● Provided records:
■ ■ ■ ■

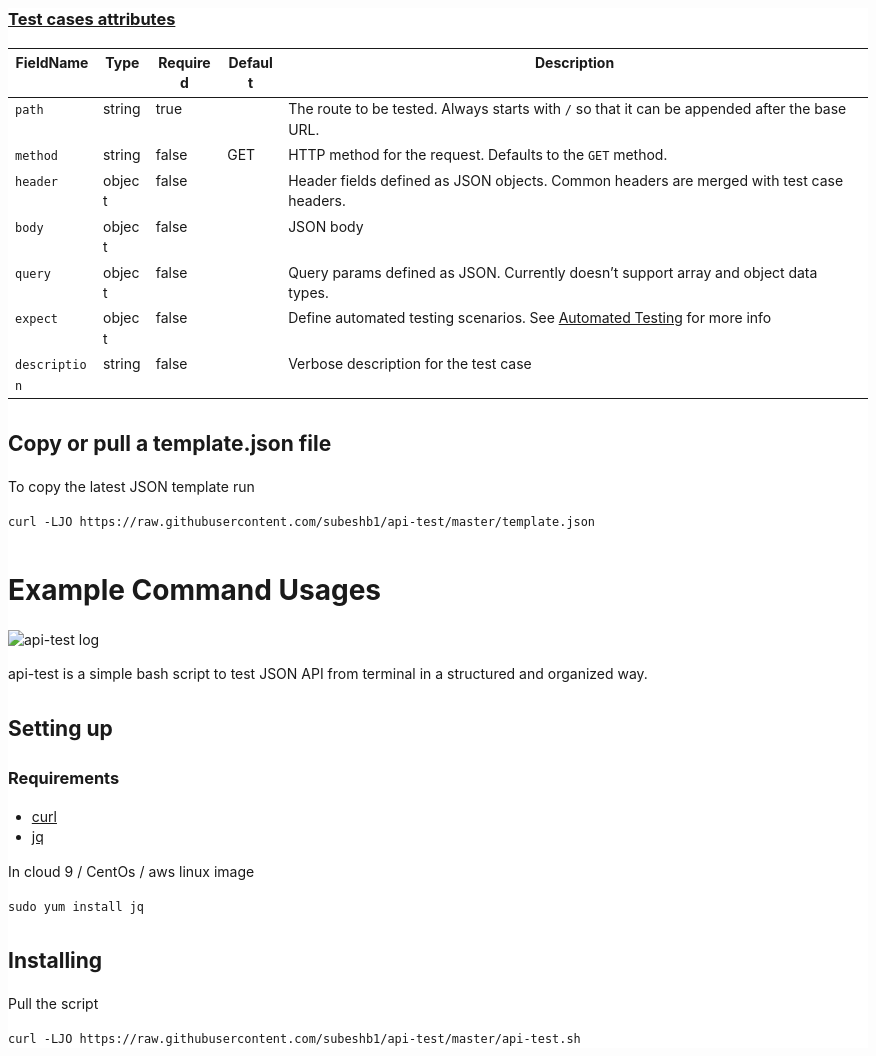 ### [Test cases attributes](#test-cases-attributes)

| FieldName | Type | Required | Default | Description |
| --- | --- | --- | --- | --- |
| `path` | string | true |  | The route to be tested. Always starts with `/` so that it can be appended after the base URL. |
| `method` | string | false | GET | HTTP method for the request. Defaults to the `GET` method. |
| `header` | object | false |  | Header fields defined as JSON objects. Common headers are merged with test case headers. |
| `body` | object | false |  | JSON body |
| `query` | object | false |  | Query params defined as JSON. Currently doesn’t support array and object data types. |
| `expect` | object | false |  | Define automated testing scenarios. See [Automated Testing](https://subeshbhandari.com/api-test/automated-tests) for more info |
| `description` | string | false |  | Verbose description for the test case |

## [](#copy-or-pull-a-templatejson-file)Copy or pull a template.json file

To copy the latest JSON template run

```
curl -LJO https://raw.githubusercontent.com/subeshb1/api-test/master/template.json
```

# Example Command Usages

![api-test log](./img/api-test.png)

api-test is a simple bash script to test JSON API from terminal in a structured and organized way.

## Setting up

### Requirements

-   [curl](https://curl.haxx.se/download.html)
-   [jq](https://stedolan.github.io/jq/download)

In cloud 9 / CentOs / aws linux image

```
sudo yum install jq
```

## Installing

Pull the script

```
curl -LJO https://raw.githubusercontent.com/subeshb1/api-test/master/api-test.sh
```
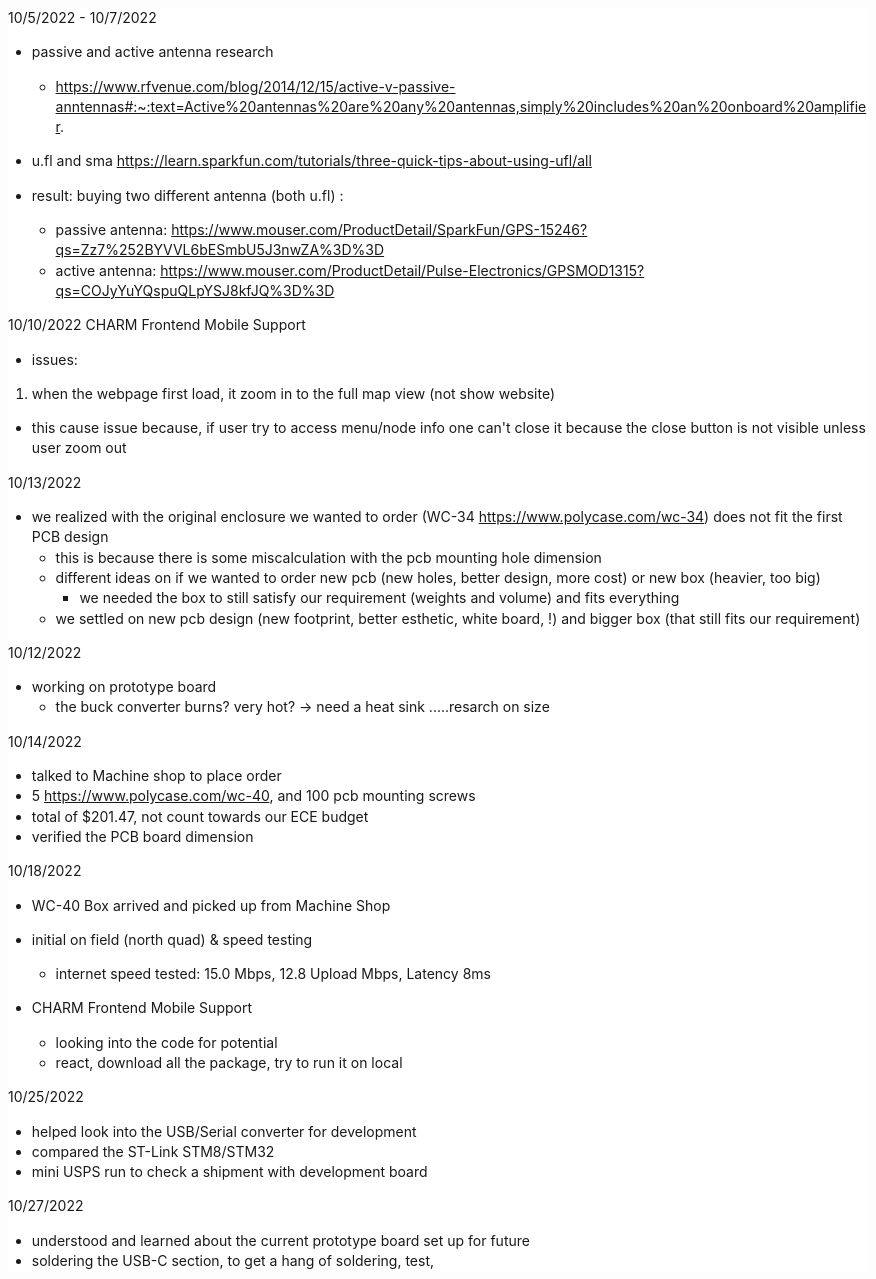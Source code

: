 10/5/2022 - 10/7/2022 
- passive and active antenna research 
	- https://www.rfvenue.com/blog/2014/12/15/active-v-passive-anntennas#:~:text=Active%20antennas%20are%20any%20antennas,simply%20includes%20an%20onboard%20amplifier. 
- u.fl and sma https://learn.sparkfun.com/tutorials/three-quick-tips-about-using-ufl/all

- result: buying two different antenna (both u.fl) : 
	- passive antenna: https://www.mouser.com/ProductDetail/SparkFun/GPS-15246?qs=Zz7%252BYVVL6bESmbU5J3nwZA%3D%3D 
	- active antenna: https://www.mouser.com/ProductDetail/Pulse-Electronics/GPSMOD1315?qs=COJyYuYQspuQLpYSJ8kfJQ%3D%3D

10/10/2022 
CHARM Frontend Mobile Support 
- issues: 
1) when the webpage first load, it zoom in to the full map view (not show website)
- this cause issue because, if user try to access menu/node info one can't close it because the close button is not visible unless user zoom out

10/13/2022 
- we realized with the original enclosure we wanted to order (WC-34 https://www.polycase.com/wc-34) does not fit the first PCB design 
	- this is because there is some miscalculation with the pcb mounting hole dimension 
	- different ideas on if we wanted to order new pcb (new holes, better design, more cost) or new box (heavier, too big)
		- we needed the box to still satisfy our requirement (weights and volume) and fits everything
	- we settled on new pcb design (new footprint, better esthetic, white board, !) and bigger box (that still fits our requirement)

10/12/2022 
- working on prototype board 
	- the buck converter burns? very hot? -> need a heat sink .....resarch on size  

10/14/2022 
- talked to Machine shop to place order 
- 5 https://www.polycase.com/wc-40, and 100 pcb mounting screws 
- total of $201.47, not count towards our ECE budget
- verified the PCB board dimension 

10/18/2022 
- WC-40 Box arrived and picked up from Machine Shop
- initial on field (north quad) &  speed testing 
	-  internet speed tested: 15.0 Mbps, 12.8 Upload Mbps, Latency 8ms

- CHARM Frontend Mobile Support 
	- looking into the code for potential
	- react, download all the package, try to run it on local 

10/25/2022 
- helped look into the USB/Serial converter for development 
- compared the ST-Link STM8/STM32
- mini USPS run to check a shipment with development board 

10/27/2022 
- understood and learned about the current prototype board set up for future
- soldering the USB-C section, to get a hang of soldering, test,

■ ■ ■ ■

● Task requirements: Every line above gets copied exactly; none of the pictures do.

● Result:
 ### [Test cases attributes](#test-cases-attributes)

| FieldName | Type | Required | Default | Description |
| --- | --- | --- | --- | --- |
| `path` | string | true |  | The route to be tested. Always starts with `/` so that it can be appended after the base URL. |
| `method` | string | false | GET | HTTP method for the request. Defaults to the `GET` method. |
| `header` | object | false |  | Header fields defined as JSON objects. Common headers are merged with test case headers. |
| `body` | object | false |  | JSON body |
| `query` | object | false |  | Query params defined as JSON. Currently doesn’t support array and object data types. |
| `expect` | object | false |  | Define automated testing scenarios. See [Automated Testing](https://subeshbhandari.com/api-test/automated-tests) for more info |
| `description` | string | false |  | Verbose description for the test case |

## [](#copy-or-pull-a-templatejson-file)Copy or pull a template.json file

To copy the latest JSON template run

```
curl -LJO https://raw.githubusercontent.com/subeshb1/api-test/master/template.json
```

# Example Command Usages

![api-test log](./img/api-test.png)

api-test is a simple bash script to test JSON API from terminal in a structured and organized way.

## Setting up

### Requirements

-   [curl](https://curl.haxx.se/download.html)
-   [jq](https://stedolan.github.io/jq/download)

In cloud 9 / CentOs / aws linux image

```
sudo yum install jq
```

## Installing

Pull the script

```
curl -LJO https://raw.githubusercontent.com/subeshb1/api-test/master/api-test.sh
```
Source code

: 10/5/2022 - 10/7/2022 
- passive and active antenna research 
	- https://www.rfvenue.com/blog/2014/12/15/active-v-passive-anntennas#:~:text=Active%20antennas%20are%20any%20antennas,simply%20includes%20an%20onboard%20amplifier. 
- u.fl and sma https://learn.sparkfun.com/tutorials/three-quick-tips-about-using-ufl/all

- result: buying two different antenna (both u.fl) : 
	- passive antenna: https://www.mouser.com/ProductDetail/SparkFun/GPS-15246?qs=Zz7%252BYVVL6bESmbU5J3nwZA%3D%3D 
	- active antenna: https://www.mouser.com/ProductDetail/Pulse-Electronics/GPSMOD1315?qs=COJyYuYQspuQLpYSJ8kfJQ%3D%3D

10/10/2022 
CHARM Frontend Mobile Support 
- issues: 
1) when the webpage first load, it zoom in to the full map view (not show website)
- this cause issue because, if user try to access menu/node info one can't close it because the close button is not visible unless user zoom out

10/13/2022 
- we realized with the original enclosure we wanted to order (WC-34 https://www.polycase.com/wc-34) does not fit the first PCB design 
	- this is because there is some miscalculation with the pcb mounting hole dimension 
	- different ideas on if we wanted to order new pcb (new holes, better design, more cost) or new box (heavier, too big)
		- we needed the box to still satisfy our requirement (weights and volume) and fits everything
	- we settled on new pcb design (new footprint, better esthetic, white board, !) and bigger box (that still fits our requirement)

10/12/2022 
- working on prototype board 
	- the buck converter burns? very hot? -> need a heat sink .....resarch on size  

10/14/2022 
- talked to Machine shop to place order 
- 5 https://www.polycase.com/wc-40, and 100 pcb mounting screws 
- total of $201.47, not count towards our ECE budget
- verified the PCB board dimension 

10/18/2022 
- WC-40 Box arrived and picked up from Machine Shop
- initial on field (north quad) &  speed testing 
	-  internet speed tested: 15.0 Mbps, 12.8 Upload Mbps, Latency 8ms

- CHARM Frontend Mobile Support 
	- looking into the code for potential
	- react, download all the package, try to run it on local 

10/25/2022 
- helped look into the USB/Serial converter for development 
- compared the ST-Link STM8/STM32
- mini USPS run to check a shipment with development board 

10/27/2022 
- understood and learned about the current prototype board set up for future
- soldering the USB-C section, to get a hang of soldering, test,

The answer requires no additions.